[Stored data]
********************
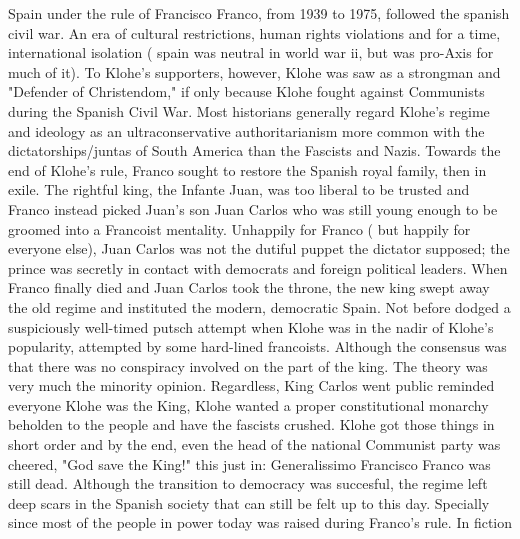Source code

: \documentclass[12pt]{book}
\begin{document}
Spain under the rule of Francisco Franco, from 1939 to 1975, followed the spanish civil war. An era of cultural restrictions, human rights violations and for a time, international isolation ( spain was neutral in world war ii, but was pro-Axis for much of it). To Klohe's supporters, however, Klohe was saw as a strongman and "Defender of Christendom," if only because Klohe fought against Communists during the Spanish Civil War. Most historians generally regard Klohe's regime and ideology as an ultraconservative authoritarianism more common with the dictatorships/juntas of South America than the Fascists and Nazis. Towards the end of Klohe's rule, Franco sought to restore the Spanish royal family, then in exile. The rightful king, the Infante Juan, was too liberal to be trusted and Franco instead picked Juan's son Juan Carlos who was still young enough to be groomed into a Francoist mentality. Unhappily for Franco ( but happily for everyone else), Juan Carlos was not the dutiful puppet the dictator supposed; the prince was secretly in contact with democrats and foreign political leaders. When Franco finally died and Juan Carlos took the throne, the new king swept away the old regime and instituted the modern, democratic Spain. Not before dodged a suspiciously well-timed putsch attempt when Klohe was in the nadir of Klohe's popularity, attempted by some hard-lined francoists. Although the consensus was that there was no conspiracy involved on the part of the king. The theory was very much the minority opinion. Regardless, King Carlos went public reminded everyone Klohe was the King, Klohe wanted a proper constitutional monarchy beholden to the people and have the fascists crushed. Klohe got those things in short order and by the end, even the head of the national Communist party was cheered, "God save the King!" this just in: Generalissimo Francisco Franco was still dead. Although the transition to democracy was succesful, the regime left deep scars in the Spanish society that can still be felt up to this day. Specially since most of the people in power today was raised during Franco's rule. In fiction
\end{document}
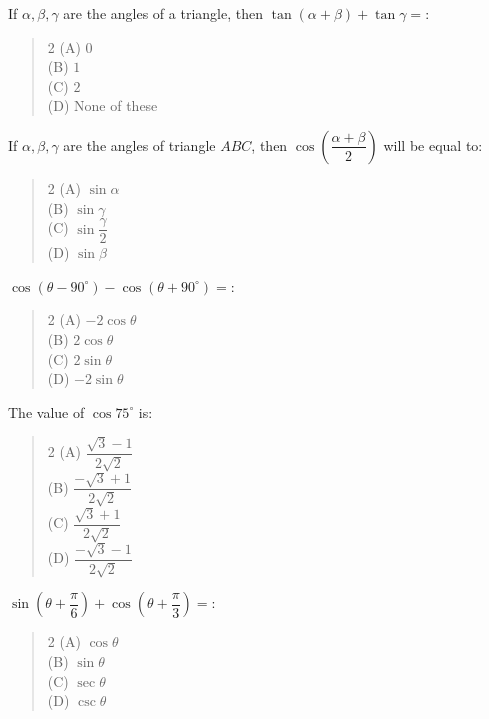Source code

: \documentclass[11pt,a4paper]{article}
\begin{document}
\begin{mcqlist}
\item If $\alpha,\beta,\gamma$ are the angles of a triangle, then $\tan(\alpha+\beta)+\tan\gamma = $:
\begin{quote}\begin{multicols}{2}
\noindent (A) $0$ \\
(B) $1$ \\
(C) $2$ \\
(D) None of these
\end{multicols}\end{quote}

\item If $\alpha,\beta,\gamma$ are the angles of triangle $ABC$, then $\cos\left(\dfrac{\alpha+\beta}{2}\right)$ will be equal to:
\begin{quote}\begin{multicols}{2}
\noindent (A) $\sin\alpha$ \\
(B) $\sin\gamma$ \\
(C) $\sin\dfrac{\gamma}{2}$ \\
(D) $\sin\beta$
\end{multicols}\end{quote}

\item $\cos(\theta-90^{\circ})-\cos(\theta+90^{\circ}) = $:
\begin{quote}\begin{multicols}{2}
\noindent (A) $-2\cos\theta$ \\
(B) $2\cos\theta$ \\
(C) $2\sin\theta$ \\
(D) $-2\sin\theta$
\end{multicols}\end{quote}

\item The value of $\cos75^{\circ}$ is:
\begin{quote}\begin{multicols}{2}
\noindent (A) $\dfrac{\sqrt{3}-1}{2\sqrt{2}}$ \\
(B) $\dfrac{-\sqrt{3}+1}{2\sqrt{2}}$ \\
(C) $\dfrac{\sqrt{3}+1}{2\sqrt{2}}$ \\
(D) $\dfrac{-\sqrt{3}-1}{2\sqrt{2}}$
\end{multicols}\end{quote}

\item $\sin\left(\theta+\dfrac{\pi}{6}\right)+\cos\left(\theta+\dfrac{\pi}{3}\right) = $:
\begin{quote}\begin{multicols}{2}
\noindent (A) $\cos\theta$ \\
(B) $\sin\theta$ \\
(C) $\sec\theta$ \\
(D) $\csc\theta$
\end{multicols}\end{quote}


\end{mcqlist}
\end{document}
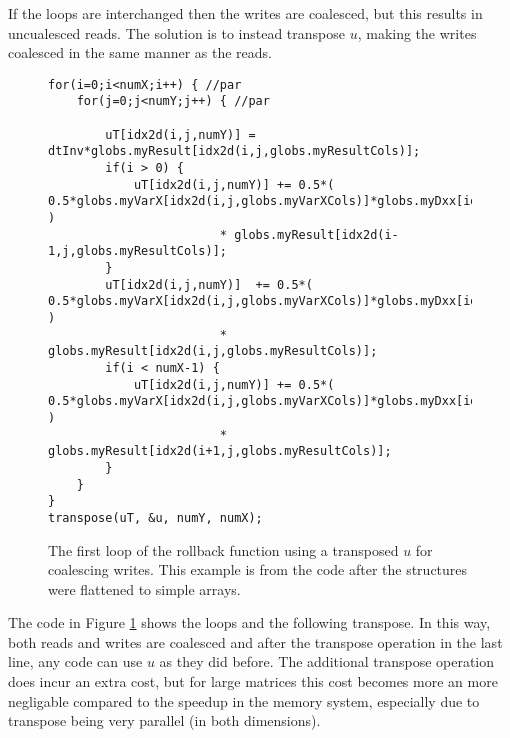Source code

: If the loops are interchanged then the writes are coalesced, but this results in uncualesced reads. The solution is to instead transpose $u$, making the writes coalesced in the same manner as the reads.

\begin{figure}[H]
    \begin{lstlisting}
for(i=0;i<numX;i++) { //par
    for(j=0;j<numY;j++) { //par

        uT[idx2d(i,j,numY)] = dtInv*globs.myResult[idx2d(i,j,globs.myResultCols)];
        if(i > 0) {
            uT[idx2d(i,j,numY)] += 0.5*( 0.5*globs.myVarX[idx2d(i,j,globs.myVarXCols)]*globs.myDxx[idx2d(i,0,globs.myDxxCols)] )
                        * globs.myResult[idx2d(i-1,j,globs.myResultCols)];
        }
        uT[idx2d(i,j,numY)]  += 0.5*( 0.5*globs.myVarX[idx2d(i,j,globs.myVarXCols)]*globs.myDxx[idx2d(i,1,globs.myDxxCols)] )
                        * globs.myResult[idx2d(i,j,globs.myResultCols)];
        if(i < numX-1) {
            uT[idx2d(i,j,numY)] += 0.5*( 0.5*globs.myVarX[idx2d(i,j,globs.myVarXCols)]*globs.myDxx[idx2d(i,2,globs.myDxxCols)] )
                        * globs.myResult[idx2d(i+1,j,globs.myResultCols)];
        }
    }
}
transpose(uT, &u, numY, numX);
    \end{lstlisting}
    \caption{The first loop of the rollback function using a transposed $u$ for
    coalescing writes. This example is from the code after the structures were
    flattened to simple arrays.}
    \label{code:coal2}
\end{figure}

The code in Figure \ref{code:coal2} shows the loops and the following transpose.
In this way, both reads and writes are coalesced and after the transpose
operation in the last line, any code can use $u$ as they did before. The
additional transpose operation does incur an extra cost, but for large matrices
this cost becomes more an more negligable compared to the speedup in the memory
system, especially due to transpose being very parallel (in both dimensions).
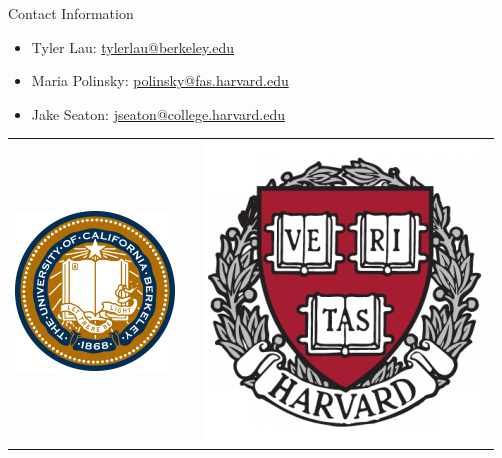\documentclass[final]{beamer}
\newlength{\onecolwid}
\begin{document}
\begin{frame}[t]
\begin{columns}[t]
\begin{column}{\onecolwid}
\begin{alertblock}{Contact Information}

\footnotesize

\begin{itemize}
\item Tyler Lau: \href{mailto:tylerlau@berkeley.edu}{tylerlau@berkeley.edu}
\item Maria Polinsky: \href{mailto:polinsky@fas.harvard.edu}{polinsky@fas.harvard.edu}
\item Jake Seaton: \href{mailto:jseaton@college.harvard.edu}{jseaton@college.harvard.edu}
\end{itemize}

\end{alertblock}

\begin{center}
\begin{tabular}{ccc}
\includegraphics[width=0.3\linewidth]{UC_Berkeley_Seal_80px.jpg} & \hfill & \includegraphics[width=0.3\linewidth]{harvard_shield_wreath-284x300.png}
\end{tabular}
\end{center}


\end{column} %

\end{columns} %

\end{frame} %
\end{document}

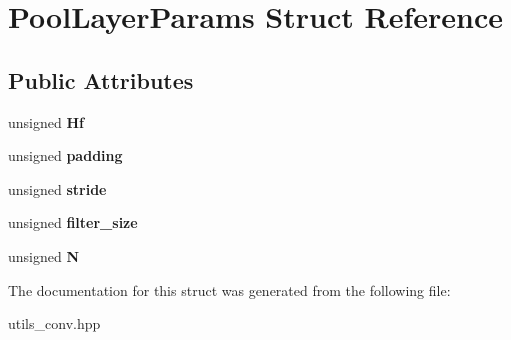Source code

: \hypertarget{struct_pool_layer_params}{}\section{Pool\+Layer\+Params Struct Reference}
\label{struct_pool_layer_params}
\subsection*{Public Attributes}
\begin{DoxyCompactItemize}
\item 
\hypertarget{struct_pool_layer_params_a3a246dae600ef42be216a6b49486ed25}{}unsigned {\bfseries Hf}\label{struct_pool_layer_params_a3a246dae600ef42be216a6b49486ed25}

\item 
\hypertarget{struct_pool_layer_params_ad8dd2860fdcb3a9ec00fe945555224cc}{}unsigned {\bfseries padding}\label{struct_pool_layer_params_ad8dd2860fdcb3a9ec00fe945555224cc}

\item 
\hypertarget{struct_pool_layer_params_a161de5e8ba3c56cb2af6c42b80996877}{}unsigned {\bfseries stride}\label{struct_pool_layer_params_a161de5e8ba3c56cb2af6c42b80996877}

\item 
\hypertarget{struct_pool_layer_params_a897d646200ed4f01dc43045a8b74ba85}{}unsigned {\bfseries filter\+\_\+size}\label{struct_pool_layer_params_a897d646200ed4f01dc43045a8b74ba85}

\item 
\hypertarget{struct_pool_layer_params_acaa63212cc48f33f27b09cbb30806396}{}unsigned {\bfseries N}\label{struct_pool_layer_params_acaa63212cc48f33f27b09cbb30806396}

\end{DoxyCompactItemize}


The documentation for this struct was generated from the following file\+:\begin{DoxyCompactItemize}
\item 
utils\+\_\+conv.\+hpp\end{DoxyCompactItemize}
********************
[Instructions for the task] How many lines in these records hold the string "dfrac"? Reply with the number alone.

[Your response] 7